TD learning with LFA

Let’s first rewrite the TD learning algorithm.

\[Q_{k+1} (s,a) = (1-\epsilon_k)Q_k + \epsilon_k(r(s,a)+\gamma Q_k(s',a')).\]

Notice that this is equivalent to an one-step gradient to minimize

\[\begin{aligned} \min_Q \underbrace{\frac{1}{2}\left(Q_k(s,a)-r(s,a)-\gamma Q_k(s',a')\right)^2.}_{=:{g(Q_k(s,a))}} \end{aligned}\]

To be specific,

\[\begin{aligned} Q_{k+1}(s,a) &= Q_k(s,a)-\epsilon_k \nabla g(Q_k(s,a))\quad {\text{(one-step gradient)}}\\ &= Q_k(s,a) - \epsilon_k(Q_k(s,a)-r(s,a)-\gamma Q_k(s',a'))\\ &= (1-\epsilon_k) Q_k+\epsilon_k(r(s,a) + \gamma Q_k(s',a')) \end{aligned}\]

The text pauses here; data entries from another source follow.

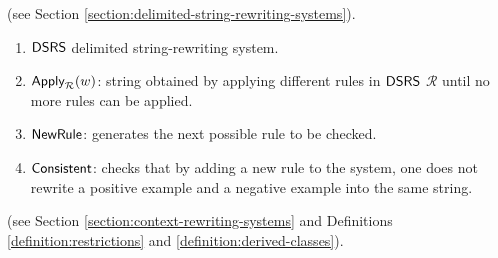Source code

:  (see Section \ref{section:delimited-string-rewriting-systems}).

\begin{enumerate}[]
\item $\textup{\sf DSRS}$ delimited string-rewriting system.
\item $\textup{\sf Apply}_{\mathcal{R}}(w)$: string obtained by applying different rules in $\textup{\sf DSRS}$ $\mathcal{R}$ until no more rules can be applied.
\item $\textup{\sf NewRule}$: generates the next possible rule to be checked.
\item $\textup{\sf Consistent}$: checks that by adding a new rule to the system, one does not rewrite a positive example and a negative example into the same string.
\end{enumerate}

 (see Section \ref{section:context-rewriting-systems} and Definitions \ref{definition:restrictions} and \ref{definition:derived-classes}).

retrieving the TD learning algorithm.

Now, the idea of the LFA is to apply this idea to the parameters of the linear approximation of the Q-function instead of Q-function itself. Formally, assume that there exists a feature vector \(\phi(s,a)\) such that the Q-function can be represented as \(Q(s,a) = \theta^\top \phi(s,a)\) for \(\theta \in \mathbb{R}^d, \quad d \ll \vert\mathcal{S}\vert\vert\mathcal{A}\vert\), where \(\theta\) is the parameter vector.

Having the linear representation, we update the parameter vector according to the one-step gradient rule. In particular, plug replace \(Q_k(s,a)\) in the minimization above with \(\theta_k^\top \phi(s,a)\) and apply the one-step gradient descent. This yields

\[\begin{aligned} \theta_{k+1} = \theta_k-\epsilon_k\left(\theta^\top_k \phi(s,a) - r(s,a) - \gamma \theta_k^\top \phi(s,a)\right)\phi(s,a). \end{aligned}\]

Writing the asynchronous update in the vectorized form, we obtain

\[\begin{aligned} \theta_{k+1} &= \theta_k-\epsilon_k\left(\Phi^\top D_k \Phi \theta_k - \Phi^\top D_k r-\gamma \Phi^\top E_k\Phi \theta_k\right)\\ &= \theta_k-\epsilon_k\left(\Phi^\top D^\pi \Phi \theta_k - \Phi^\top D^\pi r-\gamma \Phi^\top D^\pi P^\pi\Phi \theta_k\right) - \epsilon_k n_k. \end{aligned}\]

The rows of \(\Phi\) are the feature vectors \(\phi_i^\top \quad i\in \{1,\ldots,\vert\mathcal{S}\vert\vert\mathcal{A}\vert\}.\) Rest is similar to what we did with tabular TD learning in this post.

One might notice that this representation is somewhat similar to the tabular TD learning, but also is different in that it has the additional $\Phi$ term. This complicates the analysis that we will do in the following posts because we cannot directly use the fact that \(T^\pi\) is a contraction mapping as we did with the tabular case.